A bomba madeirense
por Paulo Gaião
2008-08-13
A bomba que se está a preparar na Madeira, com o federalismo fiscal e financeiro, vai demonstrar que a polémica com o Estatuto dos Açores só serviu para o PS brincar ao reforço das autonomias e tentar comer as papas na cabeça de Cavaco.
Portugal deve ser dos poucos países que, ao que tudo indica, vai passar por um processo de desagregação que não assenta em diferenças históricas, de língua, etnia, identidade e cultura.
O que se está a preparar na Madeira, com Alberto João Jardim a cavalgar um processo de reforço da autonomia da Madeira que parece querer conduzir a um federalismo fiscal, financeiro e económico, ameaçando a unidade e coesão do Estado português, tem uma base inteiramente política, ainda por cima fulanizada num homem que dirige a ilha há trinta anos consecutivos.
Ainda que os madeirenses não sintam, de todo, que são diferentes dos portugueses do Continente para irem mais longe numa autonomia que, tal como existe, é o resultado do contexto histórico da descolonização de 74 e 75 e parece ser, também, a fórmula adequada para justificar a distância insular, restam poucas dúvidas que os madeirenses deverão estar de novo ao lado de Jardim nesta cruzada.
O presidente do governo regional da Madeira quer plesbiscitar o projecto político de federalismo nas próximas eleições legislativas de 2009.
Sempre astuto e peculiar, Jardim quer apanhar dois coelhos de uma só cajadada. Tem como objectivo eleger para o PSD-Madeira todos os deputados à Assembleia da República e, através do voto esmagador dos madeirenses, mostrar politicamente aos políticos continentais a força dos anseios autonomistas.
Em Lisboa, tudo isto pode parecer uma bomba. No entanto, para Jardim pode ser só um sinal de quais são as suas reais intenções, da sua vontade em manter os laços com Lisboa em matérias chave como as Forças Armadas, segurança e relações exteriores.
Se o aviso não for levado em conta, com o PS e o PSD do continente a não satisfazerem Jardim na revisão constitucional cujo processo é aberto em 2010, Jardim pode aumentar a parada, quase de certeza já fora de um quadro constitucional e legalmente admissível, sustentado, precisamente, no voto massivo dos madeirenses no seu plebiscito das legislativas de 2009.

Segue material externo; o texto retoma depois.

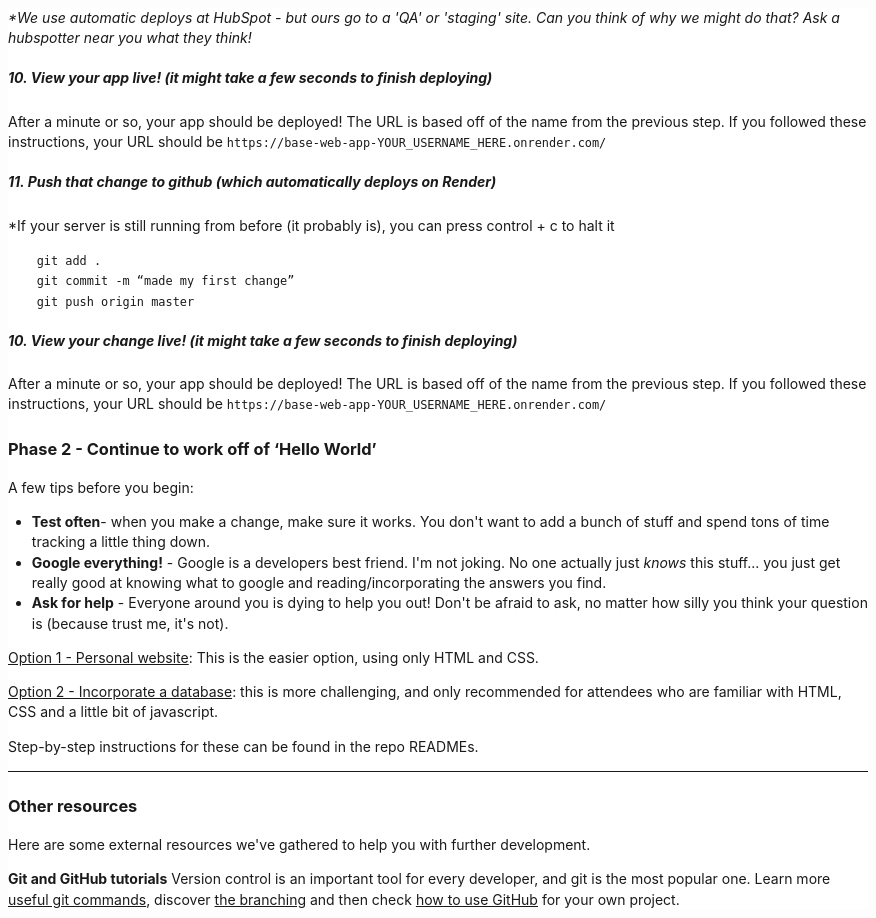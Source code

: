 _*We use automatic deploys at HubSpot - but ours go to a 'QA' or 'staging' site. Can you think of why we might do that? Ask a hubspotter near you what they think!_


##### 10. View your app live! (it might take a few seconds to finish deploying)
After a minute or so, your app should be deployed! The URL is based off of the name from the previous step. If you followed these instructions, your URL should be `https://base-web-app-YOUR_USERNAME_HERE.onrender.com/`

##### 11. Push that change to github (which automatically deploys on Render)
*If your server is still running from before (it probably is), you can press control + c to halt it

```
	git add .
	git commit -m “made my first change”
	git push origin master
```

##### 10. View your change live! (it might take a few seconds to finish deploying)
After a minute or so, your app should be deployed! The URL is based off of the name from the previous step. If you followed these instructions, your URL should be `https://base-web-app-YOUR_USERNAME_HERE.onrender.com/`


### Phase 2 - Continue to work off of ‘Hello World’

A few tips before you begin:
 - **Test often**- when you make a change, make sure it works. You don't want to add a bunch of stuff and spend tons of time tracking a little thing down.
 - **Google everything!** - Google is a developers best friend. I'm not joking. No one actually just _knows_ this stuff... you just get really good at knowing what to google and reading/incorporating the answers you find.
 - **Ask for help** - Everyone around you is dying to help you out! Don't be afraid to ask, no matter how silly you think your question is (because trust me, it's not).

 [Option 1 - Personal website](https://github.com/zsobin/PersonalWebApp): This is the easier option, using only HTML and CSS.

 [Option 2 - Incorporate a database](https://github.com/glanza/DatabaseWebApp): this is more challenging, and only recommended for attendees who are familiar with HTML, CSS and a little bit of javascript.

Step-by-step instructions for these can be found in the repo READMEs.




----------------------------------------------------------------------------------------------


### Other resources

Here are some external resources we've gathered to help you with further development.

**Git and GitHub tutorials**
Version control is an important tool for every developer, and git is the most popular one. Learn more [useful git commands](https://try.github.io/levels/1/challenges/1), discover [the branching]( https://learngitbranching.js.org/) and then check [how to use GitHub](https://guides.github.com/activities/hello-world/) for your own project.
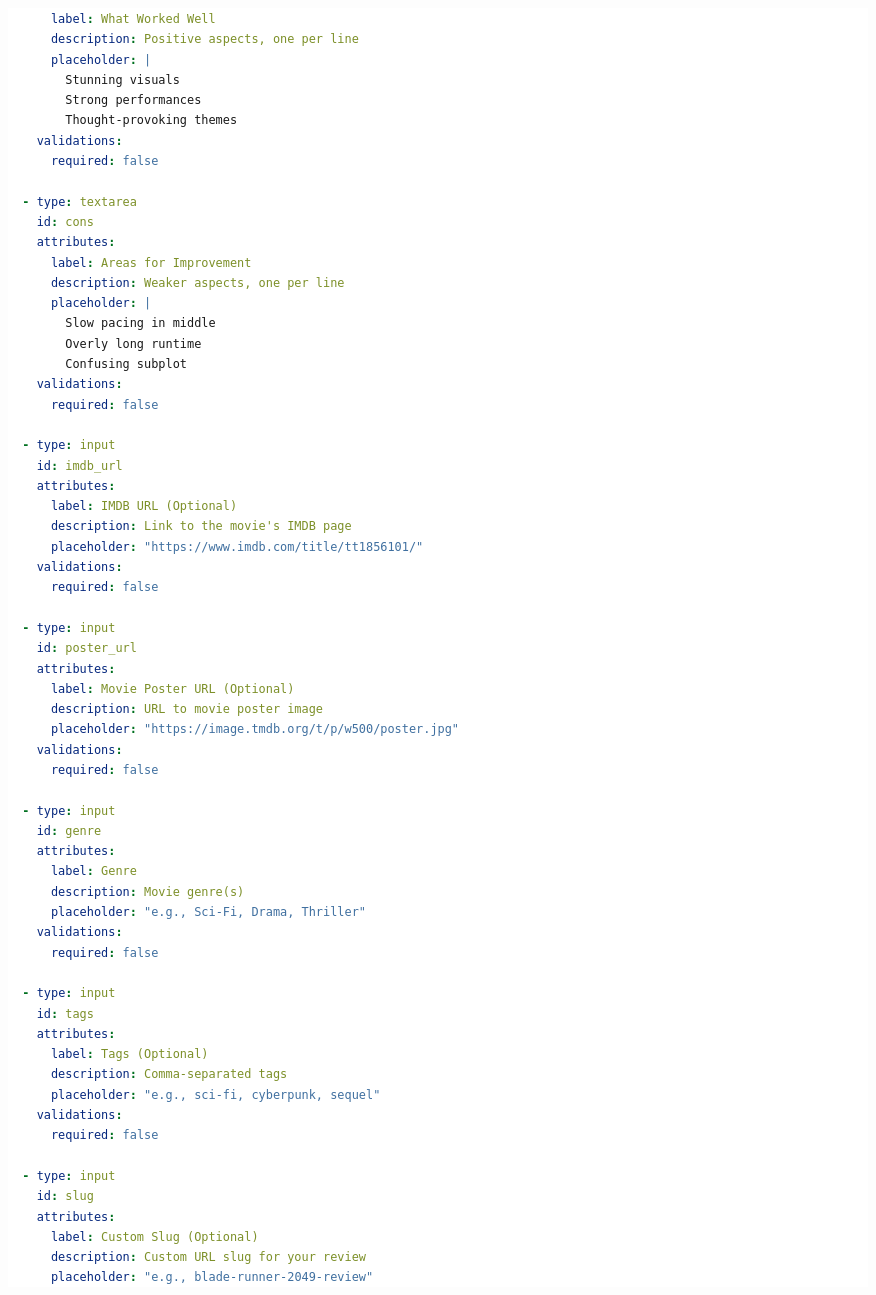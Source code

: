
 ```yaml
      label: What Worked Well
      description: Positive aspects, one per line
      placeholder: |
        Stunning visuals
        Strong performances
        Thought-provoking themes
    validations:
      required: false

  - type: textarea
    id: cons
    attributes:
      label: Areas for Improvement
      description: Weaker aspects, one per line
      placeholder: |
        Slow pacing in middle
        Overly long runtime
        Confusing subplot
    validations:
      required: false

  - type: input
    id: imdb_url
    attributes:
      label: IMDB URL (Optional)
      description: Link to the movie's IMDB page
      placeholder: "https://www.imdb.com/title/tt1856101/"
    validations:
      required: false

  - type: input
    id: poster_url
    attributes:
      label: Movie Poster URL (Optional)
      description: URL to movie poster image
      placeholder: "https://image.tmdb.org/t/p/w500/poster.jpg"
    validations:
      required: false

  - type: input
    id: genre
    attributes:
      label: Genre
      description: Movie genre(s)
      placeholder: "e.g., Sci-Fi, Drama, Thriller"
    validations:
      required: false

  - type: input
    id: tags
    attributes:
      label: Tags (Optional)
      description: Comma-separated tags
      placeholder: "e.g., sci-fi, cyberpunk, sequel"
    validations:
      required: false

  - type: input
    id: slug
    attributes:
      label: Custom Slug (Optional)
      description: Custom URL slug for your review
      placeholder: "e.g., blade-runner-2049-review"
```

Melhor estratégia era impossível.
O efeito prático de tudo isto é que Jardim, com este jogo jogado, deixa reféns os políticos continentais e vai certamente obter o que quer. Lisboa pode ter medo, precisamente, que Jardim vá mais longe se não lhe derem o que quer na primeira jogada. Por sua vez, se Lisboa decidir correr o risco e não baixar o jogo, o efeito pode ser pior.
De uma maneira ou de outra, nada ficará como dantes.
Agora que o processo revolucionário na Madeira está em curso e tem já contornos públicos, tudo devendo ficar mais claro no discurso de Jardim deste domingo no Porto Santo, é caso para lembrar as intervenções feitas há quatro meses por Jaime Gama e Almeida Santos em defesa de Jardim, que tanta polémica causaram no PS, sobretudo entre os socialistas madeirenses. Parece hoje evidente que estas duas figuras históricas do PS já sabiam do planos de Jardim.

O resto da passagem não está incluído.